GLI USI DELL’OLIO
Dai tempi più remoti, l’olivo è presente nel sacro e nel profano di tutti i popoli mediterranei, dall’alimentazione alla medicina, alla mitologia, dall’olio come fonte di calore alla cosmesi e allo sport, dalla religione alla simbologia fino all’olio come fonte di luce.
L’OLIO COME ALIMENTO
Nella alimentazione il tema “olio” si impernia sul regimen sanitatis e sulla conseguente armonia tra natura umana e vegetale. Eredità greco-araba trasmessa dalla Scuola Medica Salernitana sin dal X secolo, tale armonia evidenzia la funzione terapeutica della dietetica.

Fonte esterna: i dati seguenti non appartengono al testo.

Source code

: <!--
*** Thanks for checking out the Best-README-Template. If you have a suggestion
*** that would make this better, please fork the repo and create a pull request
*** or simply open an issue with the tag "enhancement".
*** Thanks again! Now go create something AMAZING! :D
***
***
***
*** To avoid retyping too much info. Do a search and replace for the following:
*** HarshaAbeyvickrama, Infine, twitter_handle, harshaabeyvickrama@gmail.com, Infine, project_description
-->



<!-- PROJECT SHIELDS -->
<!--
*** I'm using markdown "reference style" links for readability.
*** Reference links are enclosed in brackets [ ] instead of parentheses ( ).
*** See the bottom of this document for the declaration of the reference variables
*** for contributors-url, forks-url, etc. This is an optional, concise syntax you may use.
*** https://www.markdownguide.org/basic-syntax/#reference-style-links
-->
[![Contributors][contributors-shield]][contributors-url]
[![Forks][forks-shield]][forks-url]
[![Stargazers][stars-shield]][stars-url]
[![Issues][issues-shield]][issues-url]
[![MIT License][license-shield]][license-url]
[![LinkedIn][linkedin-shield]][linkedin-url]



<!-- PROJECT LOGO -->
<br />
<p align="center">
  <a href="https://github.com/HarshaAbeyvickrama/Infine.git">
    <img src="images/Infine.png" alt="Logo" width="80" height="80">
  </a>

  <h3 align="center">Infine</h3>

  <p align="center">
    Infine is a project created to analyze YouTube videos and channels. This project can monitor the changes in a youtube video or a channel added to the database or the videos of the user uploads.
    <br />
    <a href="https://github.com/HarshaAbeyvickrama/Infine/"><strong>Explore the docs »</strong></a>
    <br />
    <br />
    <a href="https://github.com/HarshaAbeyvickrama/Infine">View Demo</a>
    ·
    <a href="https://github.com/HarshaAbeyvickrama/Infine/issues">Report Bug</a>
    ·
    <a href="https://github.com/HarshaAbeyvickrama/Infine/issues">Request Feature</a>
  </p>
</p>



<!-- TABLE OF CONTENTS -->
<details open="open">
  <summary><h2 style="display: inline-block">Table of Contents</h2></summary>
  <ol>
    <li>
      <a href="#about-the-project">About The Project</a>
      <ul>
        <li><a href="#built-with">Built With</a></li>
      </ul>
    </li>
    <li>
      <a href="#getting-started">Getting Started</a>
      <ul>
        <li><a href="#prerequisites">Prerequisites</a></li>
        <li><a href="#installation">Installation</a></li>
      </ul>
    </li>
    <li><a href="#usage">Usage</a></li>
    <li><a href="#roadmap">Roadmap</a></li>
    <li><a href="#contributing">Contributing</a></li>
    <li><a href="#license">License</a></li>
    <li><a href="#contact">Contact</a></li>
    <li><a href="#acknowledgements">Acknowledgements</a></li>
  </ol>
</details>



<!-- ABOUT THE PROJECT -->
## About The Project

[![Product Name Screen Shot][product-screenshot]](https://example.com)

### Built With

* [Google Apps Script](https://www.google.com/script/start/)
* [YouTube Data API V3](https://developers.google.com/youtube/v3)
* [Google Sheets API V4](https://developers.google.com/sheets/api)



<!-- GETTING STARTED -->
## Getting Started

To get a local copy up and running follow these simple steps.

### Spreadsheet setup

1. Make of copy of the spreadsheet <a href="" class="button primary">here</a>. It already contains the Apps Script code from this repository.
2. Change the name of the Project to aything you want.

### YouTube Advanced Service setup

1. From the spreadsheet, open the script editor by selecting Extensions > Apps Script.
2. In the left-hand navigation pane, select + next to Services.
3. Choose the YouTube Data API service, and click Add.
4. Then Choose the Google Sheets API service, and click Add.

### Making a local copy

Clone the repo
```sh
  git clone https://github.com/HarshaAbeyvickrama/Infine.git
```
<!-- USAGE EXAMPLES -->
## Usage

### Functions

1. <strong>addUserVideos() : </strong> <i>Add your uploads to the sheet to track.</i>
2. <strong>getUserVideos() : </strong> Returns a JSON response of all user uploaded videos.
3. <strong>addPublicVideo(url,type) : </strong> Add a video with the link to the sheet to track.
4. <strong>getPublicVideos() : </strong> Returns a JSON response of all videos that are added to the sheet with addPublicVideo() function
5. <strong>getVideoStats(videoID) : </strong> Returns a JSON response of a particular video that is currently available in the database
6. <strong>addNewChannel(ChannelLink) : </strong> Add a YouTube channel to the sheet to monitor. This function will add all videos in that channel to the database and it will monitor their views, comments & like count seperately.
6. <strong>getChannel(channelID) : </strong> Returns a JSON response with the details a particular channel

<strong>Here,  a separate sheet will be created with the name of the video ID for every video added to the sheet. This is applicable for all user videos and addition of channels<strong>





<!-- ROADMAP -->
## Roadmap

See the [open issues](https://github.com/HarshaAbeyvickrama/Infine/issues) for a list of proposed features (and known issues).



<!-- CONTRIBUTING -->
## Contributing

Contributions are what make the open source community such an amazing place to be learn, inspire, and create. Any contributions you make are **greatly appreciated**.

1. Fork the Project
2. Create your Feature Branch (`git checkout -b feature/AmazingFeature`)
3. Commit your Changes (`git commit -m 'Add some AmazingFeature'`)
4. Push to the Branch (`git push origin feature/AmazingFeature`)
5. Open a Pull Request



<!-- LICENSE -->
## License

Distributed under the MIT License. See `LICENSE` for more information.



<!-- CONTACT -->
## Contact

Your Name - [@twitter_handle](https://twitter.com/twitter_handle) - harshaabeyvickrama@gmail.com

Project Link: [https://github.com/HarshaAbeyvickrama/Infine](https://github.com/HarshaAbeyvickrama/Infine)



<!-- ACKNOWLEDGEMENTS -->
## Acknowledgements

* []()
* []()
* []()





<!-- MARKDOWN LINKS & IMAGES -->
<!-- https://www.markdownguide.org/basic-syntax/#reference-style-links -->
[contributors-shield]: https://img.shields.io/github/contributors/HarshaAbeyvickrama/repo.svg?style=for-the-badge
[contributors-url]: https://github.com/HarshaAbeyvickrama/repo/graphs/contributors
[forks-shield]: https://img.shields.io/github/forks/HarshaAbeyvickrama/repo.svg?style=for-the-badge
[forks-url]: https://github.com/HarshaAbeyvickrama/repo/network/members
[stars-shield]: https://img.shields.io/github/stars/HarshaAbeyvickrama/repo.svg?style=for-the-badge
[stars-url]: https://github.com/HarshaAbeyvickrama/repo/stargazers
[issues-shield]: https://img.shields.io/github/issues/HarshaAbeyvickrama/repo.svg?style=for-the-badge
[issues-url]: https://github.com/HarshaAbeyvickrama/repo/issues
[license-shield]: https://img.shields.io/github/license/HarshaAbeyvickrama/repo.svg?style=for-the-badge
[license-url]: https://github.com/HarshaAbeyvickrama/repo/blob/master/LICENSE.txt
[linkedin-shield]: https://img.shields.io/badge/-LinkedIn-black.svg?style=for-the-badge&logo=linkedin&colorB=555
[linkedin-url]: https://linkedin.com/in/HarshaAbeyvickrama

Con il trascorrere del tempo, le migliorate condizioni di vita e le testimonianze dovute a confronti sollecitano studi e ricerche: il fervore scientifico rinascimentale favorisce il nascere di Orti botanici e l’insegnamento dei semplici nelle Università. Il diffondersi della stampa facilita a sua volta la divulgazione di trattati d’agricoltura che evidenziano le proprietà dell’olio in corrispondenza alla dietetica e al progredire della medicina. L’olio è sempre più presente nel quotidiano come nei piatti di scenografici banchetti, né vanno dimenticate le innumerevoli vigilie e le relative insalate, nate nelle cucine delle grandi Curie, ulteriore apporto della Chiesa all’olivicoltura (dalle pratiche di culto alle lampade votive). Testimoniano tanto fervore di studio opere basilari, da Castore Durante a Pietro Andrea Mattioli, Ugo Benzi e molti altri. Il dotto pannello a parete è opera dello storico dell’alimentazione Massimo Montanari e ricorda come in età moderna l’olio esca progressivamente “dalla logica quaresimale” per il prevalere di nuovi modelli gastronomici, mentre al nord delle Alpi dal XV secolo prevale il burro.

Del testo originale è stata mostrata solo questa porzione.